If we are not concerned with our ecosystem and its biodiversity, we will suffer from the loss of biodiversity. When we suffer from the loss of biodiversity, we are facing issues on our own survival.
The direct effect of the loss of biodiversity to humans
The effect of the loss of biodiversity leads to problems in the ecosystem where we source out our food and therefore the immediate concern is for food security. This is the direct impact that we have to suffer if we do not contribute to the conservation of our ecosystem. World food production will not be possible without the biodiversity in the ecosystem to maintain the productivity of soil and to provide the genetic resources for the crops, livestock and even marine species we utilize for food. The intake of the variety of food from diverse sources is fundamental for the body to function. The destruction of the watershed and deforestation leads to the decreased quality of the potable water.
The indirect effect of the loss of biodiversity to humans
Indirect effect involves changes in ecosystem services that affects livelihoods, income, and local migration. When the ecosystem in the oceans has destroyed the loss of income will be experienced by those who depend on these resources. It will no longer matter if the destruction was caused by the destruction of the fishing grounds by human activity or by pollution since the loss of income and livelihood will be staggering.
Unpredictable weather can also be attributed to the loss of biodiversity and the pressures on the ecosystem. This will lead to extreme weather consisting and changes. This, in turn, many cause disasters like drought, flood, and tsunami. This will then be devastating a large number of the population.
Destruction of the coastal ecosystem like the coral reefs and the mangroves which will then make us vulnerable to the extreme weather systems. Coral reefs and mangroves provide effective protection against flood and storms. The loss of these natural resources will make the communities vulnerable to the natural disaster. The forest and forest covers provide shelter and home to hundreds of plants and animals. Destruction of the forest will also mean the destruction of these living things.

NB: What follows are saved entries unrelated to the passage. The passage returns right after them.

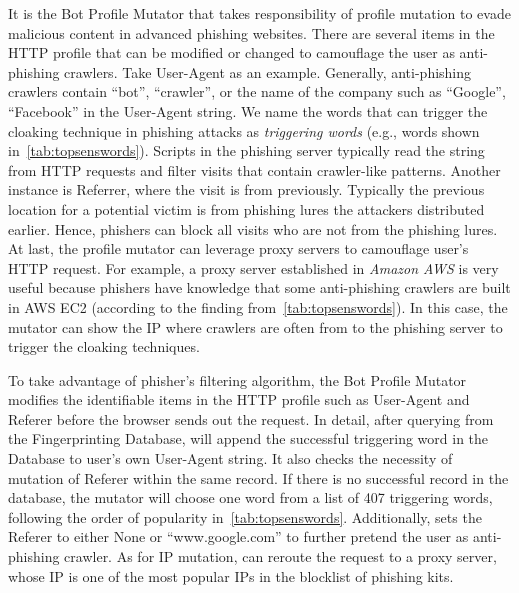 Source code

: It is the Bot Profile Mutator that takes responsibility of profile mutation to evade malicious content in advanced phishing websites.
There are several items in the HTTP profile that can be modified or changed to camouflage the user as anti-phishing crawlers.
Take User-Agent as an example. 
Generally, anti-phishing crawlers contain ``bot'', ``crawler'', or the name of the company such as ``Google'', ``Facebook'' in the User-Agent string.
We name the words that can trigger the cloaking technique in phishing attacks as \emph{triggering words} (e.g., words shown in~\autoref{tab:topsenswords}).
Scripts in the phishing server typically read the string from HTTP requests and filter visits that contain crawler-like patterns.
Another instance is Referrer, where the visit is from previously.
Typically the previous location for a potential victim is from phishing lures the attackers distributed earlier.
Hence, phishers can block all visits who are not from the phishing lures.
At last, the profile mutator can leverage proxy servers to camouflage user's HTTP request.
For example, a proxy server established in \emph{Amazon AWS} is very useful because phishers have knowledge that some anti-phishing crawlers are built in AWS EC2 (according to the finding from~\autoref{tab:topsenswords}).
In this case, the mutator can show the IP where crawlers are often from to the phishing server to trigger the cloaking techniques.

To take advantage of phisher's filtering algorithm, the Bot Profile Mutator modifies the identifiable items in the HTTP profile such as User-Agent and Referer before the browser sends out the request.
In detail, after querying from the Fingerprinting Database, \spartacus will append the successful triggering word in the Database to user's own User-Agent string.
It also checks the necessity of mutation of Referer within the same record.
If there is no successful record in the database,
the mutator will choose one word from a list of 407 triggering words, following the order of popularity in~\autoref{tab:topsenswords}.
Additionally, \spartacus sets the Referer to either None or ``www.google.com'' to further pretend the user as anti-phishing crawler.
As for IP mutation, \spartacus can reroute the request to a proxy server, whose IP is one of the most popular IPs in the blocklist of phishing kits.

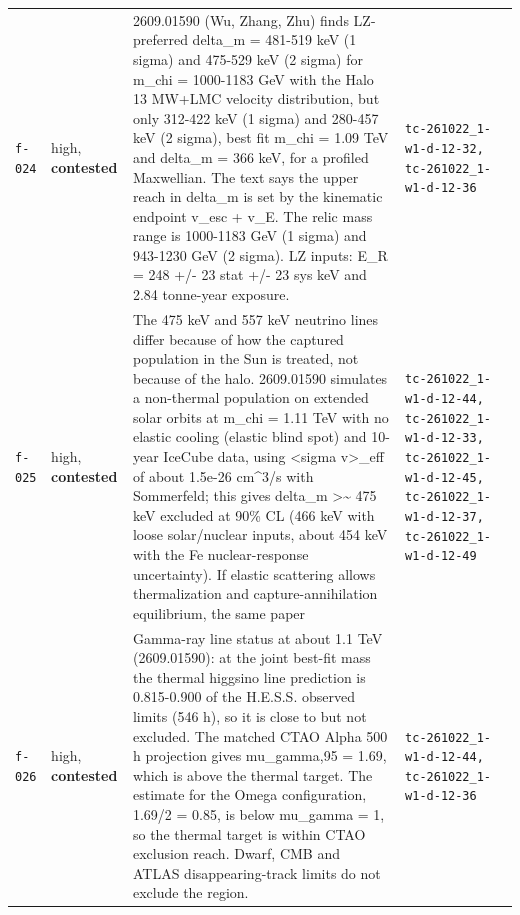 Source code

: \documentclass[11pt,a4paper]{article}
\begin{document}
\begin{longtable}{@{}p{}p{}p{}p{}@{}}
\texttt{f-024} & high, \textbf{contested} & 2609.01590 (Wu, Zhang, Zhu) finds LZ-preferred delta\_m = 481-519 keV (1 sigma) and 475-529 keV (2 sigma) for m\_chi = 1000-1183 GeV with the Halo 13 MW+LMC velocity distribution, but only 312-422 keV (1 sigma) and 280-457 keV (2 sigma), best fit m\_chi = 1.09 TeV and delta\_m = 366 keV, for a profiled Maxwellian. The text says the upper reach in delta\_m is set by the kinematic endpoint v\_esc + v\_E. The relic mass range is 1000-1183 GeV (1 sigma) and 943-1230 GeV (2 sigma). LZ inputs: E\_R = 248 +/- 23 stat +/- 23 sys keV and 2.84 tonne-year exposure. & \texttt{tc-261022\_\allowbreak{}1-w1-d-12-32,\allowbreak{} tc-261022\_\allowbreak{}1-w1-d-12-36} \\
\texttt{f-025} & high, \textbf{contested} & The 475 keV and 557 keV neutrino lines differ because of how the captured population in the Sun is treated, not because of the halo. 2609.01590 simulates a non-thermal population on extended solar orbits at m\_chi = 1.11 TeV with no elastic cooling (elastic blind spot) and 10-year IceCube data, using \textless{}sigma v\textgreater{}\_eff of about 1.5e-26 cm\textasciicircum{}3/s with Sommerfeld; this gives delta\_m \textgreater{}\textasciitilde{} 475 keV excluded at 90\% CL (466 keV with loose solar/nuclear inputs, about 454 keV with the Fe nuclear-response uncertainty). If elastic scattering allows thermalization and capture-annihilation equilibrium, the same paper & \texttt{tc-261022\_\allowbreak{}1-w1-d-12-44,\allowbreak{} tc-261022\_\allowbreak{}1-w1-d-12-33,\allowbreak{} tc-261022\_\allowbreak{}1-w1-d-12-45,\allowbreak{} tc-261022\_\allowbreak{}1-w1-d-12-37,\allowbreak{} tc-261022\_\allowbreak{}1-w1-d-12-49} \\
\texttt{f-026} & high, \textbf{contested} & Gamma-ray line status at about 1.1 TeV (2609.01590): at the joint best-fit mass the thermal higgsino line prediction is 0.815-0.900 of the H.E.S.S. observed limits (546 h), so it is close to but not excluded. The matched CTAO Alpha 500 h projection gives mu\_gamma,95 = 1.69, which is above the thermal target. The estimate for the Omega configuration, 1.69/2 = 0.85, is below mu\_gamma = 1, so the thermal target is within CTAO exclusion reach. Dwarf, CMB and ATLAS disappearing-track limits do not exclude the region. & \texttt{tc-261022\_\allowbreak{}1-w1-d-12-44,\allowbreak{} tc-261022\_\allowbreak{}1-w1-d-12-36} \\

\end{longtable}
\end{document}

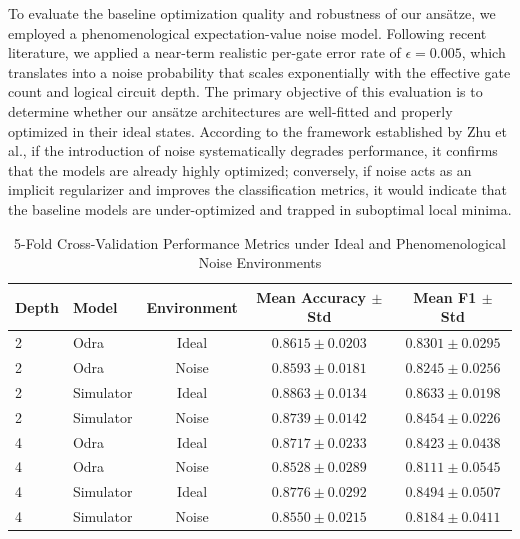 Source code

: \documentclass[11pt]{article}
\begin{document}
To evaluate the baseline optimization quality and robustness of our ans\"atze, we employed a phenomenological expectation-value noise model. Following recent literature, we applied a near-term realistic per-gate error rate of $\epsilon = 0.005$, which translates into a noise probability that scales exponentially with the effective gate count and logical circuit depth. The primary objective of this evaluation is to determine whether our ans\"atze architectures are well-fitted and properly optimized in their ideal states. According to the framework established by Zhu et al., if the introduction of noise systematically degrades performance, it confirms that the models are already highly optimized; conversely, if noise acts as an implicit regularizer and improves the classification metrics, it would indicate that the baseline models are under-optimized and trapped in suboptimal local minima.

\begin{table}[htbp]
    \centering
    \caption{5-Fold Cross-Validation Performance Metrics under Ideal and Phenomenological Noise Environments}
    \label{tab:noise_cv}
    \renewcommand{\arraystretch}{1.2}
    \begin{tabular}{llccc}
        \hline
        \textbf{Depth} & \textbf{Model} & \textbf{Environment} & \textbf{Mean Accuracy $\pm$ Std} & \textbf{Mean F1 $\pm$ Std} \\ \hline
        2 & Odra & Ideal & $0.8615 \pm 0.0203$ & $0.8301 \pm 0.0295$ \\
        2 & Odra & Noise & $0.8593 \pm 0.0181$ & $0.8245 \pm 0.0256$ \\
        2 & Simulator & Ideal & $0.8863 \pm 0.0134$ & $0.8633 \pm 0.0198$ \\
        2 & Simulator & Noise & $0.8739 \pm 0.0142$ & $0.8454 \pm 0.0226$ \\ \hline
        4 & Odra & Ideal & $0.8717 \pm 0.0233$ & $0.8423 \pm 0.0438$ \\
        4 & Odra & Noise & $0.8528 \pm 0.0289$ & $0.8111 \pm 0.0545$ \\
        4 & Simulator & Ideal & $0.8776 \pm 0.0292$ & $0.8494 \pm 0.0507$ \\
        4 & Simulator & Noise & $0.8550 \pm 0.0215$ & $0.8184 \pm 0.0411$ \\ \hline
    \end{tabular}
\end{table}
\end{document}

The impact on health will also be immense like in the aspect of pharmacology where the majority of our drugs are derived from the microorganisms and plants. Destroy the ecosystem and we will no longer have raw materials to develop drugs to combat diseases and other conditions.

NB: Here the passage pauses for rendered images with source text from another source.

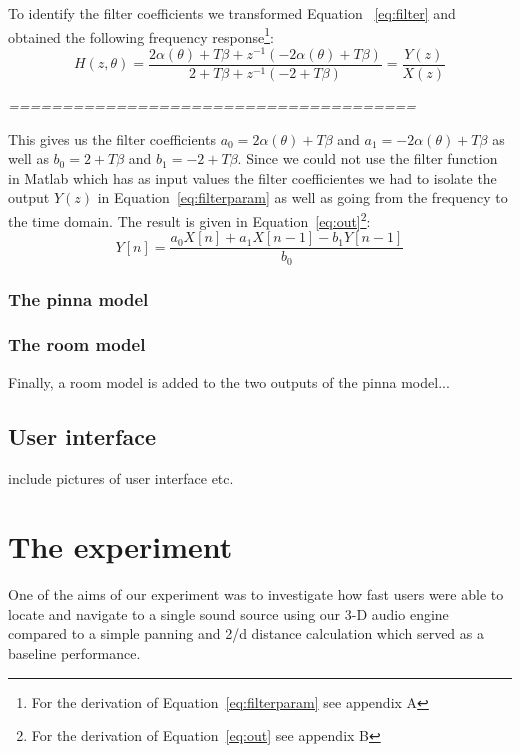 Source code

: \documentclass[journal]{IEEEtran}
\begin{document}
To identify the filter coefficients we transformed Equation ~\ref{eq:filter} and obtained the following frequency response\footnote{For the derivation of Equation~\ref{eq:filterparam} see appendix A}:
\begin{equation}\label{eq:filterparam}
H\left( z,\theta\right) = \frac{2\alpha (\theta)+T\beta+z^{-1}(-2\alpha(\theta)+T\beta)}{2+T\beta+z^{-1}(-2+T\beta)} = \frac{Y(z)}{X(z)}
\end{equation} 

\emph{======================================}

This gives us the filter coefficients $a_0 = 2\alpha (\theta)+T\beta$ and $a_1 = -2\alpha(\theta)+T\beta$ as well as $b_0 = 2+T\beta$ and $b_1 = -2+T\beta$. Since we could not use the filter function in Matlab which has as input values the filter coefficientes we had to isolate the output $Y(z)$ in Equation~\ref{eq:filterparam} as well as going from the frequency to the time domain. The result is given in Equation~\ref{eq:out}\footnote{For the derivation of Equation~\ref{eq:out} see appendix B}:
\begin{equation}\label{eq:out}
Y[n] =\frac{a_0X[n]+a_1X[n-1]-b_1Y[n-1]}{b_0}
\end{equation} 

\subsubsection{The pinna model}



\subsubsection{The room model}

Finally, a room model is added to the two outputs of the pinna model...





\subsection{User interface}
include pictures of user interface etc.

\section{The experiment}
One of the aims of our experiment was to investigate how fast users were able to locate and navigate to a single sound source using our 3-D audio engine compared to a simple panning and 2/d distance calculation which served as a baseline performance. 
\end{document}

There is also a concern on the spread of the diseases. When animals lose their habitat liken deforestation, they will probably occupy spaces commonly habited by humans and this can increase the spread of diseases through contact.
It’s hard measuring biodiversity simply because of how vast the Earth is. There are hundreds of rainforests and each rainforests consists of thousands of species of plants and animals that is a different species on their own. But with dedication, you’ll be able to find a pattern that can be easy for you and other people.
A common way to measure biodiversity is to count the total number of species living within a particular area. Tropical regions, areas that are warm year-round, have the most biodiversity. Temperate regions, which have warm summers and cold winters, have less biodiversity. Regions with cold or dry conditions, such as mountaintops and deserts, have even less.
Importance of Biodiversity to Humans
Biodiversity is important to people in many ways. Plants, for instance, help humans by giving off oxygen. They also provide food, shade, construction material, medicines, and fibre for clothing and paper. The root system of plants helps prevent flooding. Plants, fungi, and animals such as worms keep soil fertile and water clean. As biodiversity decreases, these systems break down.
Biodiversity and Medicines
Biodiversity is especially important to the medical and pharmaceutical industries. Scientists have discovered many chemicals in rain forest plants that are now used in helpful drugs. One of the most popular and safe pain relievers, aspirin, was originally made from the bark of willow trees. Medicines that treat some forms of cancer have been made from the rosy periwinkle, a flower that grows on the African island of Madagascar. Scientists have studied only a small percentage of rain forest species in their search for cures. But every year, thousands of species go extinct, or die out entirely, before scientists can determine whether they might be useful in medicines.
All species are interconnected
They depend on one another. Forests provide homes for animals. Animals eat plants. The plants need healthy soil to grow. Fungi help decompose organisms to fertilize the soil. Bees and other insects carry pollen from one plant to another, which enables the plants to reproduce. With less biodiversity, these connections weaken and sometimes break, harming all the species in the ecosystem.
In order for most people to know how biodiversity affects everything, they should be taught from a young but understanding age that it is relevant that all species should be understood and studied so that by learning, you can find out how one species positively affect the way of life of that ecosystem.